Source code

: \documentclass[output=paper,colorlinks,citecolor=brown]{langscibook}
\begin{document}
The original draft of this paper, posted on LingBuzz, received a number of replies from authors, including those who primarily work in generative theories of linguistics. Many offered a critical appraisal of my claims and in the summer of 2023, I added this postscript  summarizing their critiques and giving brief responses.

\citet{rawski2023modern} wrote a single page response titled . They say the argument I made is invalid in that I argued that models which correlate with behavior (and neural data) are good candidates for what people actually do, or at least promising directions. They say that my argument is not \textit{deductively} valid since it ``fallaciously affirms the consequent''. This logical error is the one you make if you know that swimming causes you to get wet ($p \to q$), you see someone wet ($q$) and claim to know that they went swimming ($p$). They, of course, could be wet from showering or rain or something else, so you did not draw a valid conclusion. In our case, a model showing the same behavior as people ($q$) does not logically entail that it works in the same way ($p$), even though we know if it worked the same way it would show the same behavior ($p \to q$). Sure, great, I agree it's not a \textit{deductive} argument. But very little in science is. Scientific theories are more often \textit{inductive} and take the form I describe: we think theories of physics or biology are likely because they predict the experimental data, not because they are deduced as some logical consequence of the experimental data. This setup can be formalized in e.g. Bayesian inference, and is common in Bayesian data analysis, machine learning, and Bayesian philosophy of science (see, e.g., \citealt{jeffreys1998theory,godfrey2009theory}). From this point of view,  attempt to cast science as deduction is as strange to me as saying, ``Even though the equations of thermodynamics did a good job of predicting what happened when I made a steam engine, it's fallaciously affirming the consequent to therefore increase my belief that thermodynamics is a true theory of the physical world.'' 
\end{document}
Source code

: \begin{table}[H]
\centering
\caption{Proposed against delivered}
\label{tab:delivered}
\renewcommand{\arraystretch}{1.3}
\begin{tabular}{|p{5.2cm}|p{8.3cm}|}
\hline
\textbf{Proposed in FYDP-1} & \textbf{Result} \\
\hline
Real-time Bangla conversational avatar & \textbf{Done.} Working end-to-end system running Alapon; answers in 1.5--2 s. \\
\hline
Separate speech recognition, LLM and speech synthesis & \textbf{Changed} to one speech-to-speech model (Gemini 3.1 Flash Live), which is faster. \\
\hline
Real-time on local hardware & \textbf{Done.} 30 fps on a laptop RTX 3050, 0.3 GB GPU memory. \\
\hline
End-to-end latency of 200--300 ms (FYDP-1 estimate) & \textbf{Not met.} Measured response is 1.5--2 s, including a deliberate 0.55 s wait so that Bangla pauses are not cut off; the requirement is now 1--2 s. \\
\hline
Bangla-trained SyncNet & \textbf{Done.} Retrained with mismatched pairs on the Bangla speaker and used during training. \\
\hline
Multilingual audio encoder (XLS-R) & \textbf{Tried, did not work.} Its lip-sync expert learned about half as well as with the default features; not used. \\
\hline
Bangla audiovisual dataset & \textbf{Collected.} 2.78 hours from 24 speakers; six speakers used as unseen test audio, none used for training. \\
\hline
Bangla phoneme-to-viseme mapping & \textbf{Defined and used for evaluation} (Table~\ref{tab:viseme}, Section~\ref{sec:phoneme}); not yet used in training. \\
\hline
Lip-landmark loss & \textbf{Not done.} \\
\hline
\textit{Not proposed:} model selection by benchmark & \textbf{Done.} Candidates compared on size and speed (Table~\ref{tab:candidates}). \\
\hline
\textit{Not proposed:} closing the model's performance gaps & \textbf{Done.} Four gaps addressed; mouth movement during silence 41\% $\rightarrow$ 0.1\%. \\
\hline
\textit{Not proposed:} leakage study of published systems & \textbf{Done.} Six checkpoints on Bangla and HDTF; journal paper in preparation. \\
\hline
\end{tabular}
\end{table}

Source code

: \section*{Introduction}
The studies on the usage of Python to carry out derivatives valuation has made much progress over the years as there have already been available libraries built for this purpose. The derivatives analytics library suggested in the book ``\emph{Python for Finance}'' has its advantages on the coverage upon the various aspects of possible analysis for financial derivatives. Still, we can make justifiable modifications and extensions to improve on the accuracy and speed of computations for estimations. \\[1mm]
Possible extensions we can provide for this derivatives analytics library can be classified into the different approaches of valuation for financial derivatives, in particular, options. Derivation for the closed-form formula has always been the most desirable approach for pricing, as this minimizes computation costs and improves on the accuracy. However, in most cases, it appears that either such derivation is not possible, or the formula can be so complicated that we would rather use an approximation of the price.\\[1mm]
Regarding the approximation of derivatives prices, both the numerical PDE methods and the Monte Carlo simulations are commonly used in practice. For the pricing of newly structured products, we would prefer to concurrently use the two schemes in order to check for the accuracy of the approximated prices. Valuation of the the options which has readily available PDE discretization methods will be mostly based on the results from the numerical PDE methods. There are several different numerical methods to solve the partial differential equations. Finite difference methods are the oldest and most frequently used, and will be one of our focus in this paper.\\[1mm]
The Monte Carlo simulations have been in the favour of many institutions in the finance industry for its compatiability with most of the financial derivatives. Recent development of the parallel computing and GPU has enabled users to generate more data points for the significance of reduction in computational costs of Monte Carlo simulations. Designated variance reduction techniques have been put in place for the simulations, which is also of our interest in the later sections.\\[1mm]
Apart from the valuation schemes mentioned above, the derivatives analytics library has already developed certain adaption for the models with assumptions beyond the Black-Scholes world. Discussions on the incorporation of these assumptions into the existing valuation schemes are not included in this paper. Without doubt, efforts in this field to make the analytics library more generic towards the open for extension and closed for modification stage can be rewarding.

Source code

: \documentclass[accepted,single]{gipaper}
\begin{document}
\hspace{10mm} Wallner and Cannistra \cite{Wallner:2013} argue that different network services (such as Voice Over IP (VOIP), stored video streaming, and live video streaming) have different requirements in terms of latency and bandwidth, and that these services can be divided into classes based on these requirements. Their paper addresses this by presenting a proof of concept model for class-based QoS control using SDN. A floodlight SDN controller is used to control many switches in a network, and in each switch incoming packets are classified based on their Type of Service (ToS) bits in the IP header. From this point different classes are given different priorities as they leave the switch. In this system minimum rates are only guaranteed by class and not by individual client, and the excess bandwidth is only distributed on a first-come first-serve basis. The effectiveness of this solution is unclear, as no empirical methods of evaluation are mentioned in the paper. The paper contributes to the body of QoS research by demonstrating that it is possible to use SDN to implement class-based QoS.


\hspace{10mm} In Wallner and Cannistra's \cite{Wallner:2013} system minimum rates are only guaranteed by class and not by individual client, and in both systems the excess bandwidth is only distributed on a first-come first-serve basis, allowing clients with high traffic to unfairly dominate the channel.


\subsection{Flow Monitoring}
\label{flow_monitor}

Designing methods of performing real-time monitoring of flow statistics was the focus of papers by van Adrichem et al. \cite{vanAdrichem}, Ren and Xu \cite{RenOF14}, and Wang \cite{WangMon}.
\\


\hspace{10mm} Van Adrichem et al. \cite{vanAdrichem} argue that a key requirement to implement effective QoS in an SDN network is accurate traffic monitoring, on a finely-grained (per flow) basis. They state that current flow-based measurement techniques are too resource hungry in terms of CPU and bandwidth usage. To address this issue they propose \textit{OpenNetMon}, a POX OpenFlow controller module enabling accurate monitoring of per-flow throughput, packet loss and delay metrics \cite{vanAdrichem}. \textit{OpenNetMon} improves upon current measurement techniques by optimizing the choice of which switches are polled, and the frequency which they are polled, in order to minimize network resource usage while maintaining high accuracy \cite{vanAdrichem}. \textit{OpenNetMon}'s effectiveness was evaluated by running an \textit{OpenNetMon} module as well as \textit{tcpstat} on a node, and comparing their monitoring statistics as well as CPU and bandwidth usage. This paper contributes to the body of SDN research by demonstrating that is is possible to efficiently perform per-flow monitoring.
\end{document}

Problem to solve> Report how many lines in the data include the word "pricing", and give nothing but the count.

Solution for this task> 2